Конгресс в Генте, заседавший с 9 по 15 сентября 1877 года, как и следовало ожидать, закончился тем, что анархисты (Кропоткин-«Левашов», Гильом, «Родригес», «Мендоса», Брусс, Монтель, Жеромбу, Коста, Мартини, Ринке и Вернер) и социалисты (Дезире Брисме, Де Пап, Вильгельм Либкнехт, Лео Франкель, Джон Хейлс, Герман Гройлих) не смогли договориться. Отныне и окончательно пути обоих течений разошлись. Но Кропоткину не пришлось дожидаться завершения работы форума.

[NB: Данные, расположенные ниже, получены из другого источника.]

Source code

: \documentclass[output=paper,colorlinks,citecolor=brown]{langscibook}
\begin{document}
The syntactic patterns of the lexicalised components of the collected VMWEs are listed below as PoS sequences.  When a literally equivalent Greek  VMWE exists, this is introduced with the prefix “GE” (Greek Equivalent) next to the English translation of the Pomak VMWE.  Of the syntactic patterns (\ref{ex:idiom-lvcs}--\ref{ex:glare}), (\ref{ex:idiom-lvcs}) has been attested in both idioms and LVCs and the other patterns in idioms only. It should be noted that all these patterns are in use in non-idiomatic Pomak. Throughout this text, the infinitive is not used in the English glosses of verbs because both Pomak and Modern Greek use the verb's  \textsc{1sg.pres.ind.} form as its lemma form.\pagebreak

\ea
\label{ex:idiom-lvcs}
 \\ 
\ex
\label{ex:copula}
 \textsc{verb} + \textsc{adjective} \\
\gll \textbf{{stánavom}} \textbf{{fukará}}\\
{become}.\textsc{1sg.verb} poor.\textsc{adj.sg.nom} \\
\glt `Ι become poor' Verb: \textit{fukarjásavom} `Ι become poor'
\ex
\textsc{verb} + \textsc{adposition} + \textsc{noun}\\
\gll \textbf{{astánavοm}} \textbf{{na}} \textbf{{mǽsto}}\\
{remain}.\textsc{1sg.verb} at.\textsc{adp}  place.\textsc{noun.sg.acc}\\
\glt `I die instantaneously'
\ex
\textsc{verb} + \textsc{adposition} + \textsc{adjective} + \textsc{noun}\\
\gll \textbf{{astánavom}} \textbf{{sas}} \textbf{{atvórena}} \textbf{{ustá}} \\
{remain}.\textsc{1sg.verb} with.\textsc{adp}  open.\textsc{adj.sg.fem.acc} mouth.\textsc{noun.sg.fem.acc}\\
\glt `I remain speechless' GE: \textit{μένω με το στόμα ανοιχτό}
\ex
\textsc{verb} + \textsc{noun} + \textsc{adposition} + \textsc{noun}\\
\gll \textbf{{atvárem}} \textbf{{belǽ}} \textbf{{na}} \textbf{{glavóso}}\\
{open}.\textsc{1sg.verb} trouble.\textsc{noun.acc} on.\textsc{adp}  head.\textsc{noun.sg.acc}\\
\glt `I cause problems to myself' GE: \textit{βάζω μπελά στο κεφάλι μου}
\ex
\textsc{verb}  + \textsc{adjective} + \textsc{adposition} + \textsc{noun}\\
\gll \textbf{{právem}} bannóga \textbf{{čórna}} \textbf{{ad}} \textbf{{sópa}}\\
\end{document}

Бельгийская полиция быстро узнала, кто такой Левашов, и получила приказ арестовать его «за нарушение полицейских постановлений». Формальный предлог для ареста был очень прост: Кропоткин записался в гостинице вымышленным именем. Над ним нависла угроза возвращения туда, откуда с такими сложностями был совершен блестящий побег: «Мои бельгийские друзья предупредили меня. Они утверждали, что клерикальное министерство, находившееся у власти, способно выдать меня России, и настаивали на том, чтобы я немедленно оставил конгресс. Друзья не позволили мне даже возвратиться с одного большого митинга в гостиницу»[717].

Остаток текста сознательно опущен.